In Other Parts of the World: Business as Usual in Crimea

I’m not an expert on Russo-Ukrainian politics, so I opted not to weigh-in too much on the matter. One thing I do know is that it is just international politics as usual, states playing each other to ensure their “national interests”, and that the issue is mostly about gas, military installations in Crimea, and access to the Black Sea. Without further ado, here is a very good piece by Neil Macdonald at the CBC (of Canada, if you don’t know already):

Listening to U.S. President Barack Obama bang on this week about the importance of world opinion and obeying international law and respecting sovereignty and being on the right side of history, you had to wonder whether he didn’t have a little voice in his head whispering: “Really? Seriously?

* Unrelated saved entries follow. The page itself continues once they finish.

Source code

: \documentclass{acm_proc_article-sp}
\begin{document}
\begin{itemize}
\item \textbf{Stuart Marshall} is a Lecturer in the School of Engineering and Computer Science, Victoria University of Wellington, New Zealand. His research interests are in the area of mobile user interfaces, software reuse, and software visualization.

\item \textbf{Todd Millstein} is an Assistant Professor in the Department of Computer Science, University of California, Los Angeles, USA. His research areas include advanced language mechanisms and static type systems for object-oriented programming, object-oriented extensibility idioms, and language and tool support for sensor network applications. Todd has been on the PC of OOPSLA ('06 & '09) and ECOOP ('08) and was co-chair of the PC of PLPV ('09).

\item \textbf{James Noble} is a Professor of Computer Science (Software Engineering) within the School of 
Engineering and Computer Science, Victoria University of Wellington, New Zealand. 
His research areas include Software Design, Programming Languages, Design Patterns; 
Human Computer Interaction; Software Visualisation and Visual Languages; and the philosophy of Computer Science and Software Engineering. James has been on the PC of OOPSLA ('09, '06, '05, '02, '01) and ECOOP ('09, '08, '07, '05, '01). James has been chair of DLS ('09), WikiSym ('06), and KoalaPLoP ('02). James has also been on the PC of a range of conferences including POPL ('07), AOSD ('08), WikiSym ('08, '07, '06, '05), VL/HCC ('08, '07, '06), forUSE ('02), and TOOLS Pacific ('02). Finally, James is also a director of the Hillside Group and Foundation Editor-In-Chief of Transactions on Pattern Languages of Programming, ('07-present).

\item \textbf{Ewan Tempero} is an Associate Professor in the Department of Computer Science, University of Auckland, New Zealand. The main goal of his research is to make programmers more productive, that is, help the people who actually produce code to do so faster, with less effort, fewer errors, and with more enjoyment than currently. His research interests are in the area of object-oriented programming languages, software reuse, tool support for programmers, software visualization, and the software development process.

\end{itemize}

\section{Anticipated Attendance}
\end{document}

I’m actually saying this stuff?"

This is the commander-in-chief of a military that operates a prison camp on Cuban soil, against the explicit wishes of the Cuban government, and which regularly fires drone missiles into other countries, often killing innocent bystanders.

He is a president who ordered that CIA torturers would go unprosecuted, and leads a nation that has invaded other countries whenever it wished, regardless of what the rest of the world might think.

Stated motivation aside, though, what Putin is doing is really no different from what other world powers do: protecting what they regard as national self-interest.

And so far, he’s done it without bloodletting.

Imagine, for a moment, what Washington would do if, say, Bahrain’s Shia population, covertly supported by Tehran, staged a successful uprising and began to push itself into Iran’s orbit.

The U.S. Fifth Fleet is headquartered in Bahrain, just as Russia’s Black Sea Fleet is parked at its huge naval bases in the Crimea.

To pose the scenario is to answer the question of how America would react.

In Obama’s case, sitting beside him on Monday as he gave his lecture on international law from the Oval Office was close ally Benjamin Netanyahu.

The Israeli prime minister, having just engaged in a protracted, robust handshake for the cameras, presides over a country that operates a military occupation in the West Bank, violating the “international law" Obama was demanding Putin obey.

The U.S. insists that Israel’s occupation can only be solved by respectful negotiation between the parties themselves, and it vehemently opposes punishing Israel with the sort of moves currently being contemplated against Russia.

It’s easy to go on and on in this vein —Britain’s prime minister, who leads a nation that helped invade Iraq on a false pretext, denouncing Putin’s pretext for going into Crimea. The NATO powers that helped bring about the independence of Albanian Kosovars complaining about the separatist aspirations of Russian-speaking Ukrainians, etc.

But that’s diplomacy. Hypocritical declarations and acts are woven into its essence.

Money and hard power count, and that’s that. The big players have it, and the smaller players play along. If we need the anaesthetic liquour of self-delusion to deal with it, well, drink up.

That is no good guy and bad guy in this crisis, at least at the international level; there is only power and interests, the usual ingredients of political intrigues.

While we can be supporters of democracy, we must understand that some protesters, anti-government groups, or resistance movements have ulterior motives in mind, be it ultranationalism, fascism, religious fanaticism, market fundamentalism, Marxist-Leninism, or whatever ideologies they adhere to. They want to reap benefits at the expense of others, and demand others to submit fully to their “visions”. It is imperative that we keep our guards up against the trap of false dichotomy: Not all anti-government movements are good.

We need to understand the real implications of the situation and what impacts are there going to be, so we can come up with judicious solutions without saying black is white and distorting reality, for that would only cause more harms down the road.